Initialement, montrer les origines du Joker semblait improbable. Ce personnage, ennemi juré de Batman, est au fil du temps devenu un méchant culte, autant dans l’histoire des comics que du cinéma.
Une icône du chaos
Depuis toujours, le Joker est un personnage qui a fasciné les foules. Très énigmatique et terrifiant, il est une représentation du chaos, de la folie. On ne sait pas d’où vient cet être fou et redoutablement intelligent. Certaines histoires ont tenté de lui donner une origine plus claire, mais elles n’ont souvent pas été bien accueillies. Ne pas donner d’origin-story au Joker le rend plus terrifiant, car plus mystérieux.

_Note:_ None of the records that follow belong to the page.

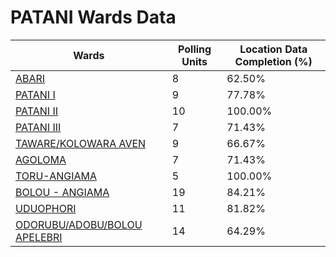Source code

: 
# PATANI Wards Data

| Wards | Polling Units | Location Data Completion (%) |
| ---- | ----- | ------- |
| [ABARI](./wards/2330-abari) | 8 | 62.50% |
| [PATANI  I](./wards/2331-patani-i) | 9 | 77.78% |
| [PATANI   II](./wards/2332-patani-ii) | 10 | 100.00% |
| [PATANI   III](./wards/2333-patani-iii) | 7 | 71.43% |
| [TAWARE/KOLOWARA AVEN](./wards/2334-taware/kolowara-aven) | 9 | 66.67% |
| [AGOLOMA](./wards/2335-agoloma) | 7 | 71.43% |
| [TORU-ANGIAMA](./wards/2336-toru-angiama) | 5 | 100.00% |
| [BOLOU - ANGIAMA](./wards/2337-bolou-angiama) | 19 | 84.21% |
| [UDUOPHORI](./wards/2338-uduophori) | 11 | 81.82% |
| [ODORUBU/ADOBU/BOLOU APELEBRI](./wards/2339-odorubu/adobu/bolou-apelebri) | 14 | 64.29% |





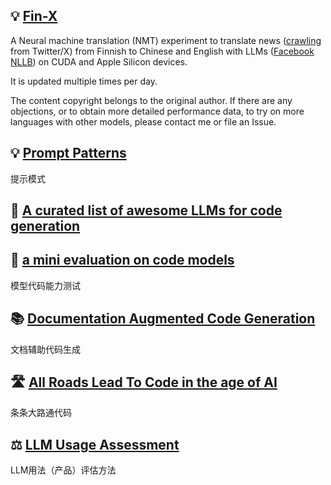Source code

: ## 💡 [Fin-X](https://ai-llm.github.io/fin-x/)
A Neural machine translation (NMT) experiment to translate news ([crawling](https://github.com/luweigen/selenium-crawler) from Twitter/X) from Finnish to Chinese and English with LLMs ([Facebook NLLB](https://ai.meta.com/research/no-language-left-behind/)) on CUDA and Apple Silicon devices.

It is updated multiple times per day.

The content copyright belongs to the original author. If there are any objections, or to obtain more detailed performance data, to try on more languages with other models, please contact me or file an Issue.

## 💡 [Prompt Patterns](https://ai-llm.github.io/prompt-patterns/)
提示模式

## 🚦 [A curated list of awesome LLMs for code generation](https://github.com/AI-LLM/ai-llm.github.io/blob/main/Code-LLM-alternatives.md) 
## 🚦 [a mini evaluation on code models](mini-code-evaluation.html)
模型代码能力测试

## 📚 [Documentation Augmented Code Generation](https://github.com/AI-LLM/ai-llm.github.io/blob/main/doc-code.md)
文档辅助代码生成

## 🛣️ [All Roads Lead To Code in the age of AI](https://github.com/AI-LLM/ai-llm.github.io/blob/main/Code-Generation.md)
条条大路通代码

## ⚖️ [LLM Usage Assessment](https://github.com/AI-LLM/ai-llm.github.io/blob/main/LLM-usage-assessment.md)
LLM用法（产品）评估方法
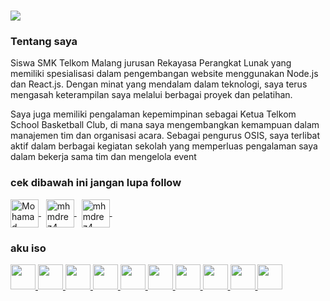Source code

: <h1 align="left">
    <img src="https://readme-typing-svg.herokuapp.com/?font=Righteous&color=55679C&size=35&width=500&height=70&duration=3600&lines=Hallo+saya+Reza;Hallo+saya+Reza;" />
</h1>
<div>
    <h3>Tentang saya</h3>
   	<p>
		Siswa SMK Telkom Malang jurusan Rekayasa Perangkat Lunak yang memiliki spesialisasi dalam pengembangan website menggunakan Node.js dan React.js. Dengan minat yang mendalam dalam teknologi, saya terus mengasah keterampilan saya melalui berbagai proyek dan pelatihan.

Saya juga memiliki pengalaman kepemimpinan sebagai Ketua Telkom School Basketball Club, di mana saya mengembangkan kemampuan dalam manajemen tim dan organisasi acara. Sebagai pengurus OSIS, saya terlibat aktif dalam berbagai kegiatan sekolah yang memperluas pengalaman saya dalam bekerja sama tim dan mengelola event
</p>
</div>

<div>
    <h3 align="left" style="font-bold">cek dibawah ini jangan lupa follow</h3>
<p align="left">
	<a href="https://linkedin.com/in/mohammad-reza" target="blank">
		<img align="center" src="https://skillicons.dev/icons?i=linkedin" alt="Mohamad Reza" height="45px"/>
	</a> &nbsp;
	<a href="https://github.com/mhmdrez4" target="_blank">
		<img align="center" src="https://skillicons.dev/icons?i=github" alt="mhmdrez4" height="45px"/>
  </a>&nbsp;
	<a href="https://instagram.com/mhmdrez4_" target="blank">
		<img align="center" src="https://skillicons.dev/icons?i=instagram" alt="mhmdrez4_" height="45px"/>
	</a>&nbsp;
</p>
</div>

<div>
	<h3 align="left">aku iso</h3>
	<p align="left">
		<a href="https://dev.java/">
			<img src="https://skillicons.dev/icons?i=java" height="40px"/>
		</a>
		<a href="https://www.figma.com/">
			<img src="https://skillicons.dev/icons?i=figma" height="40px"/>
		</a>
		<a href="https://github.com/">
			<img src="https://skillicons.dev/icons?i=github" height="40px"/>
		</a>
		<a href="https://code.visualstudio.com/docs">
			<img src="https://skillicons.dev/icons?i=vscode" height="40px"/>
		</a>
		<a href="https://html.com/">
			<img src="https://skillicons.dev/icons?i=html" height="40px"/>
		</a>
		<a href="https://purecss.io/">
			<img src="https://skillicons.dev/icons?i=css" height="40px"/>
		</a>
    		<a href="https://react.dev/">
			<img src="https://skillicons.dev/icons?i=react" height="40px"/>
		</a>
    		<a href="https://www.typescriptlang.org/">
			<img src="https://skillicons.dev/icons?i=ts" height="40px"/>
		</a>
    		<a href="https://nodejs.org/id">
			<img src="https://skillicons.dev/icons?i=nodejs" height="40px"/>
		</a>
    		<a href="https://www.postman.com/">
			<img src="https://skillicons.dev/icons?i=postman" height="40px"/>
		</a>
	</p>
</div>
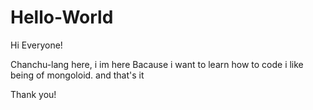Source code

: # Hello-World
Hi Everyone!

Chanchu-lang here, i im here Bacause i want to learn how to code
i like being of mongoloid. and that's it


Thank you!
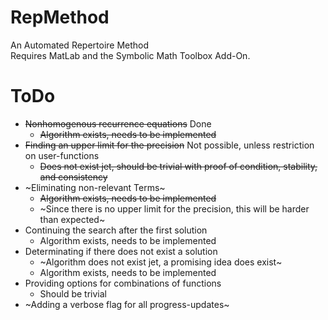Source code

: # RepMethod
 An Automated Repertoire Method  
 Requires MatLab and the Symbolic Math Toolbox Add-On.
# ToDo
 - ~~Nonhomogenous recurrence equations~~ Done
      - ~~Algorithm exists, needs to be implemented~~
 - ~~Finding an upper limit for the precision~~ Not possible, unless restriction on user-functions
      - ~~Does not exist jet, should be trivial with proof of condition, stability, and consistency~~
 - ~Eliminating non-relevant Terms~
      - ~~Algorithm exists, needs to be implemented~~
      - ~Since there is no upper limit for the precision, this will be harder than expected~
 - Continuing the search after the first solution
      - Algorithm exists, needs to be implemented
 - Determinating if there does not exist a solution
      - ~Algorithm does not exist jet, a promising idea does exist~
      - Algorithm exists, needs to be implemented
 - Providing options for combinations of functions
      - Should be trivial
 - ~Adding a verbose flag for all progress-updates~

En 2016, Warner Bros a annoncé qu’un film sur les origines du Joker était en préparation. Après cette annonce, la méfiance était de mise. Le long-métrage allait prendre le risque de démystifier l’icône du mal qu’est le Joker.
De plus, le choix du réalisateur n’était pas des plus rassurants: Todd Phillipps, qui avait mis en scène la trilogie Very Bad Trip et le plutôt sympathique War Dogs. Ce cinéaste ne semblait au premier abord pas être un choix particulièrement intéressant pour tourner un film de cette envergure. Phillips a également été annoncé comme scénariste, accompagné de Scott Silver (The Fighter). Cependant, les arrivées de Martin Scorsese en tant que producteur et de l’excellent acteur Joaquin Phoenix pour incarner le Joker m’ont fait m’intéresser au projet.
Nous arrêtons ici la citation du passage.